Here are a few observations on what this might mean for communications from our discussions with clients and advisors:

  1. Plan for the new environment
  • Individual investor communications will now need to be part and parcel of communications planning around proxy issues. It will be important to create proxy solicitation materials that are easy to understand and clearly lay out the matters to be voted on.
  • Get-out-the-vote campaigns will be an even more important feature of proxy campaigns, as issuers and others will work to “activate” holders into exercising voting choice.
  • Issuers will have many more engagement demands as smaller funds may seek meetings or conversations; they will need to consider borrowing tactics from IR, including hosting conference calls, or creating dedicated solicitation websites to get their message across.

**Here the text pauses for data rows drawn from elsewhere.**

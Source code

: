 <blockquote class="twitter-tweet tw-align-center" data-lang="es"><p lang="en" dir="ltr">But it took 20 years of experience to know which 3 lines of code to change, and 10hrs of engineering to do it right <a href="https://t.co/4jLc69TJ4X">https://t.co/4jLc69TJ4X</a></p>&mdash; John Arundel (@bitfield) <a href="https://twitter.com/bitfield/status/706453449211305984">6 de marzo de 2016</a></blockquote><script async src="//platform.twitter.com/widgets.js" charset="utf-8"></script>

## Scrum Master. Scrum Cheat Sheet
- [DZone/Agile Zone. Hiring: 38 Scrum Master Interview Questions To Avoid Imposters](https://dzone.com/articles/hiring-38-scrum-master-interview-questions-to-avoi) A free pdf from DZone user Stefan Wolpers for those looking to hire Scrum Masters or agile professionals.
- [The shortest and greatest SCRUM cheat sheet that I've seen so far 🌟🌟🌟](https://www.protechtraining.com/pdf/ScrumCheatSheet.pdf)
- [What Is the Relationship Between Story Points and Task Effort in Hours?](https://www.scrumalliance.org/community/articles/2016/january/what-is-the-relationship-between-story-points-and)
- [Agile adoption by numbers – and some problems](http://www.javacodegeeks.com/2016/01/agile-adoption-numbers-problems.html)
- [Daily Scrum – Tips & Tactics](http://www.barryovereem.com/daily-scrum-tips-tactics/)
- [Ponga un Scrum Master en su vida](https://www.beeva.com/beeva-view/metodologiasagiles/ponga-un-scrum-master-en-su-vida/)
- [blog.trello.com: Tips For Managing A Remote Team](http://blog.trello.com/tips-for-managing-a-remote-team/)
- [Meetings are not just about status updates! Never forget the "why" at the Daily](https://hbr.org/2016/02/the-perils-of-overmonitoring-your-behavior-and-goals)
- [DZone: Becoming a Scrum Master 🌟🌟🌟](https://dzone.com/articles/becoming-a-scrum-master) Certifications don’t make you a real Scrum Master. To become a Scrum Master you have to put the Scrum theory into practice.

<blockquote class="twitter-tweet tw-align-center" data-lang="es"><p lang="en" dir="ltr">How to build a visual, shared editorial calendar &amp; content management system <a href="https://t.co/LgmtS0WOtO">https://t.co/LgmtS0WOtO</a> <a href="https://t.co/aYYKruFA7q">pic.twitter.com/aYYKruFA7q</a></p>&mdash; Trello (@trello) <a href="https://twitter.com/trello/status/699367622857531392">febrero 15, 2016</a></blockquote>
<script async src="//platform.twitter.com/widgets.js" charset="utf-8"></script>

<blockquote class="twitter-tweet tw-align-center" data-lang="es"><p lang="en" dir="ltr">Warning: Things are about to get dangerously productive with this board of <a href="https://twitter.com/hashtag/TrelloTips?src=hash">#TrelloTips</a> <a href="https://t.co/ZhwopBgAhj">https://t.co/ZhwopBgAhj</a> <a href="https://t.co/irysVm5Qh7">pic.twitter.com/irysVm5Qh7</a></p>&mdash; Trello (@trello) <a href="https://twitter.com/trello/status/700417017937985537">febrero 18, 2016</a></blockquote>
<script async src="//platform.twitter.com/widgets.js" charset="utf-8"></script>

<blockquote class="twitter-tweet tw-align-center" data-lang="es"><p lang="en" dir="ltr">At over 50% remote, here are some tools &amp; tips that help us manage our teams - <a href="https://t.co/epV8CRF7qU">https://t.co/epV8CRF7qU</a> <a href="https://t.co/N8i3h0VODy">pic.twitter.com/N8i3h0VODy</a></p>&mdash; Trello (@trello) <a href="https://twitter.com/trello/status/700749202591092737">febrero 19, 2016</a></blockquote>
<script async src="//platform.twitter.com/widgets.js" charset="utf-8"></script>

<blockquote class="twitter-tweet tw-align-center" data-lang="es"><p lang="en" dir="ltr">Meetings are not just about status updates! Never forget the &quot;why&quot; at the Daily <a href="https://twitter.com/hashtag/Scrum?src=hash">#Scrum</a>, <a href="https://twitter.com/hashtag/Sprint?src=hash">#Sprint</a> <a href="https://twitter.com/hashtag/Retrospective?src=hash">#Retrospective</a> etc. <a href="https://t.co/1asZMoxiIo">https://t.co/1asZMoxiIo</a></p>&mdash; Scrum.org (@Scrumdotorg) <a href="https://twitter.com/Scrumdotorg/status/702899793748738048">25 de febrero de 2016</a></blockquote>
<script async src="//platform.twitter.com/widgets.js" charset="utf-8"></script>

  • Don’t forget about employees. Employees can be important voters in situations where there is an Employee Stock Ownership Plan (ESOP) or employees otherwise own a chunk of shares outstanding.
  • Sharpen retail engagement strategies
  • Develop a coordinated, targeted communications strategy specifically tailored to the retail shareholder base – to ensure shareholders know what they’re voting for, how to vote and why it matters.
  • Ensure a presence across prominent social media platforms – LinkedIn, Twitter, Reddit and Stocktwits – well ahead of any significant votes so that accounts can be properly vetted and verified. Ditto for Robinhood.
  • Your retail base should be hearing from management throughout the year, from videos on social in which management provides critical business updates to opportunities for retail shareholder participation in earnings calls and more.
  • Just like in a political campaign, third-party endorsements can be powerful with the retail crowd and the backing of financial social media influencers could have a significant impact.

There’s still a lot to be understood about the rising power of the individual shareholder and how BlackRock’s expansion of its Voting Choice program will play out. One thing is clear, it’s time for more approachable and accessible communications to investors.